= Work request =
The entries that follow contain images, which should be left out; output everything else exactly.

····················

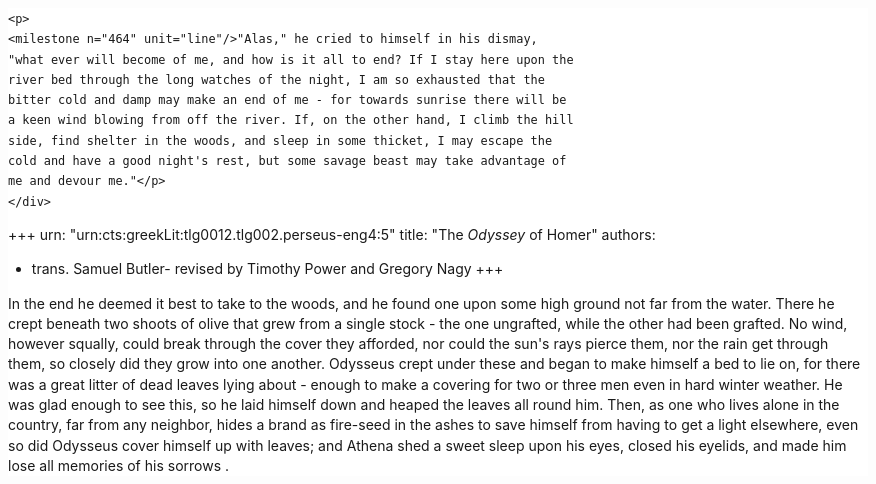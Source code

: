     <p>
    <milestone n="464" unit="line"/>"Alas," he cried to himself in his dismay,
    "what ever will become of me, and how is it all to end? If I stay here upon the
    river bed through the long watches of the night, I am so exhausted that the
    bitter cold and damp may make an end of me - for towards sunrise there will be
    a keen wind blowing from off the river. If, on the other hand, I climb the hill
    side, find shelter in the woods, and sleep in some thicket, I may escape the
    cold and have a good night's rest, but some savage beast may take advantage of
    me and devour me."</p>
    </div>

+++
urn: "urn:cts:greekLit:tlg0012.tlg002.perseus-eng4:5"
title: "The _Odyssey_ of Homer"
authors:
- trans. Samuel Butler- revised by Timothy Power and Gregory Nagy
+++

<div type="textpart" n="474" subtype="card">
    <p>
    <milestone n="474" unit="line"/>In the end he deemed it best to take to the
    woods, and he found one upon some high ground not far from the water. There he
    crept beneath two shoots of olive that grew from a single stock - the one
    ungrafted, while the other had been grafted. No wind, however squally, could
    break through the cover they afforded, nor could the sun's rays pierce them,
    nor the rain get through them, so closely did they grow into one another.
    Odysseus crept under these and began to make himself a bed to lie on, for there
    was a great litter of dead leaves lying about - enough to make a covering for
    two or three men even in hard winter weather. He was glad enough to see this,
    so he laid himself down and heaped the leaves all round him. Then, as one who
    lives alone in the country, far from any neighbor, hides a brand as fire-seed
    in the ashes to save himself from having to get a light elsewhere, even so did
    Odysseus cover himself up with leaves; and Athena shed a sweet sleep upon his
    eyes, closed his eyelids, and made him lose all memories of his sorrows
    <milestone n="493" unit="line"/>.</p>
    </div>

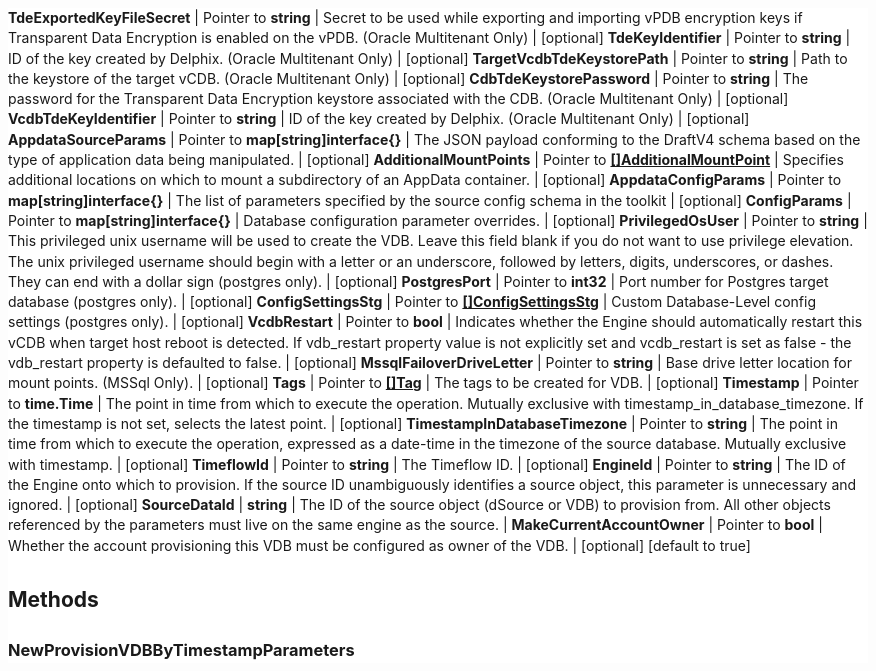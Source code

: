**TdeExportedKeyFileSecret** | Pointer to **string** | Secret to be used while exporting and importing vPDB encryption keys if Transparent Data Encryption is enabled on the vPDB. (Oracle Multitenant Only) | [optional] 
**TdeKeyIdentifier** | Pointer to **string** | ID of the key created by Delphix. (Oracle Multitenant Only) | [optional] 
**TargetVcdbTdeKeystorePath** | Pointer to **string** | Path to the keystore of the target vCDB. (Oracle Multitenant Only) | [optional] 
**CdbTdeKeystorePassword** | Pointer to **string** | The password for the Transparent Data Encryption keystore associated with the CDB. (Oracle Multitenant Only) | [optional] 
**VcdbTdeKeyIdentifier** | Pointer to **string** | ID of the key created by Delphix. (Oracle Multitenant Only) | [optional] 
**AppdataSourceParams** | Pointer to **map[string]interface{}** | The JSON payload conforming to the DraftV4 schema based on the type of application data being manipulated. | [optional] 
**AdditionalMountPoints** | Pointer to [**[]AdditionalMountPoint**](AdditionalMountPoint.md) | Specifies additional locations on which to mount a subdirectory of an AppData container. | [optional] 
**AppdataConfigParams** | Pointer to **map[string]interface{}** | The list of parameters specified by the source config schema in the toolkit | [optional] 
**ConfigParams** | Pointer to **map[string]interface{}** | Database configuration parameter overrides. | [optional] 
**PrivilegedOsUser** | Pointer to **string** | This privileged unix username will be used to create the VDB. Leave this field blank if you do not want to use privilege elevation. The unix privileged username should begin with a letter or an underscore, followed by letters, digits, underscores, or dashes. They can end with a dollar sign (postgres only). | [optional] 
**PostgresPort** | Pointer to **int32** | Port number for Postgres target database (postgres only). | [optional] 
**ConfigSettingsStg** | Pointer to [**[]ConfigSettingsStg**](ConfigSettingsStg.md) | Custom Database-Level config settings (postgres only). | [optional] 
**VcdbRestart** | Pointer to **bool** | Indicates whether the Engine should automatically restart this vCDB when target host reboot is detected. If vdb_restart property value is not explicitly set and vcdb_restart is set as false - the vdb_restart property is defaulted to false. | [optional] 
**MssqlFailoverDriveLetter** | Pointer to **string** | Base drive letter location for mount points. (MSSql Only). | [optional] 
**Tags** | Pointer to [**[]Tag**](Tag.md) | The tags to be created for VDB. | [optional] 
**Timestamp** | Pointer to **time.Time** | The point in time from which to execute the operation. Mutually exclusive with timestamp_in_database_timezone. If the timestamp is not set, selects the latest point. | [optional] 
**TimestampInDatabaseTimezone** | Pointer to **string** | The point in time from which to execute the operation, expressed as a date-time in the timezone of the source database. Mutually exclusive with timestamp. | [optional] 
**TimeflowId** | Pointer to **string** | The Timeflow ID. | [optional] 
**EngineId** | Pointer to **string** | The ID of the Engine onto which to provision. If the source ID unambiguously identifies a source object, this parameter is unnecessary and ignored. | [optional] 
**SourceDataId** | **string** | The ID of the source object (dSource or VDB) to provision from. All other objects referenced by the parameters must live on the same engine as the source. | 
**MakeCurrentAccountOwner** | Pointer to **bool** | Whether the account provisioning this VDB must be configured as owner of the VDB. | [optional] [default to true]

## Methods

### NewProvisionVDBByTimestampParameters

····················

= Response to this exercise =
Source code

:     <p>
    <milestone n="464" unit="line"/>"Alas," he cried to himself in his dismay,
    "what ever will become of me, and how is it all to end? If I stay here upon the
    river bed through the long watches of the night, I am so exhausted that the
    bitter cold and damp may make an end of me - for towards sunrise there will be
    a keen wind blowing from off the river. If, on the other hand, I climb the hill
    side, find shelter in the woods, and sleep in some thicket, I may escape the
    cold and have a good night's rest, but some savage beast may take advantage of
    me and devour me."</p>
    </div>

+++
urn: "urn:cts:greekLit:tlg0012.tlg002.perseus-eng4:5"
title: "The _Odyssey_ of Homer"
authors:
- trans. Samuel Butler- revised by Timothy Power and Gregory Nagy
+++

<div type="textpart" n="474" subtype="card">
    <p>
    <milestone n="474" unit="line"/>In the end he deemed it best to take to the
    woods, and he found one upon some high ground not far from the water. There he
    crept beneath two shoots of olive that grew from a single stock - the one
    ungrafted, while the other had been grafted. No wind, however squally, could
    break through the cover they afforded, nor could the sun's rays pierce them,
    nor the rain get through them, so closely did they grow into one another.
    Odysseus crept under these and began to make himself a bed to lie on, for there
    was a great litter of dead leaves lying about - enough to make a covering for
    two or three men even in hard winter weather. He was glad enough to see this,
    so he laid himself down and heaped the leaves all round him. Then, as one who
    lives alone in the country, far from any neighbor, hides a brand as fire-seed
    in the ashes to save himself from having to get a light elsewhere, even so did
    Odysseus cover himself up with leaves; and Athena shed a sweet sleep upon his
    eyes, closed his eyelids, and made him lose all memories of his sorrows
    <milestone n="493" unit="line"/>.</p>
    </div>

Source code

:**TdeExportedKeyFileSecret** | Pointer to **string** | Secret to be used while exporting and importing vPDB encryption keys if Transparent Data Encryption is enabled on the vPDB. (Oracle Multitenant Only) | [optional] 
**TdeKeyIdentifier** | Pointer to **string** | ID of the key created by Delphix. (Oracle Multitenant Only) | [optional] 
**TargetVcdbTdeKeystorePath** | Pointer to **string** | Path to the keystore of the target vCDB. (Oracle Multitenant Only) | [optional] 
**CdbTdeKeystorePassword** | Pointer to **string** | The password for the Transparent Data Encryption keystore associated with the CDB. (Oracle Multitenant Only) | [optional] 
**VcdbTdeKeyIdentifier** | Pointer to **string** | ID of the key created by Delphix. (Oracle Multitenant Only) | [optional] 
**AppdataSourceParams** | Pointer to **map[string]interface{}** | The JSON payload conforming to the DraftV4 schema based on the type of application data being manipulated. | [optional] 
**AdditionalMountPoints** | Pointer to [**[]AdditionalMountPoint**](AdditionalMountPoint.md) | Specifies additional locations on which to mount a subdirectory of an AppData container. | [optional] 
**AppdataConfigParams** | Pointer to **map[string]interface{}** | The list of parameters specified by the source config schema in the toolkit | [optional] 
**ConfigParams** | Pointer to **map[string]interface{}** | Database configuration parameter overrides. | [optional] 
**PrivilegedOsUser** | Pointer to **string** | This privileged unix username will be used to create the VDB. Leave this field blank if you do not want to use privilege elevation. The unix privileged username should begin with a letter or an underscore, followed by letters, digits, underscores, or dashes. They can end with a dollar sign (postgres only). | [optional] 
**PostgresPort** | Pointer to **int32** | Port number for Postgres target database (postgres only). | [optional] 
**ConfigSettingsStg** | Pointer to [**[]ConfigSettingsStg**](ConfigSettingsStg.md) | Custom Database-Level config settings (postgres only). | [optional] 
**VcdbRestart** | Pointer to **bool** | Indicates whether the Engine should automatically restart this vCDB when target host reboot is detected. If vdb_restart property value is not explicitly set and vcdb_restart is set as false - the vdb_restart property is defaulted to false. | [optional] 
**MssqlFailoverDriveLetter** | Pointer to **string** | Base drive letter location for mount points. (MSSql Only). | [optional] 
**Tags** | Pointer to [**[]Tag**](Tag.md) | The tags to be created for VDB. | [optional] 
**Timestamp** | Pointer to **time.Time** | The point in time from which to execute the operation. Mutually exclusive with timestamp_in_database_timezone. If the timestamp is not set, selects the latest point. | [optional] 
**TimestampInDatabaseTimezone** | Pointer to **string** | The point in time from which to execute the operation, expressed as a date-time in the timezone of the source database. Mutually exclusive with timestamp. | [optional] 
**TimeflowId** | Pointer to **string** | The Timeflow ID. | [optional] 
**EngineId** | Pointer to **string** | The ID of the Engine onto which to provision. If the source ID unambiguously identifies a source object, this parameter is unnecessary and ignored. | [optional] 
**SourceDataId** | **string** | The ID of the source object (dSource or VDB) to provision from. All other objects referenced by the parameters must live on the same engine as the source. | 
**MakeCurrentAccountOwner** | Pointer to **bool** | Whether the account provisioning this VDB must be configured as owner of the VDB. | [optional] [default to true]

## Methods

### NewProvisionVDBByTimestampParameters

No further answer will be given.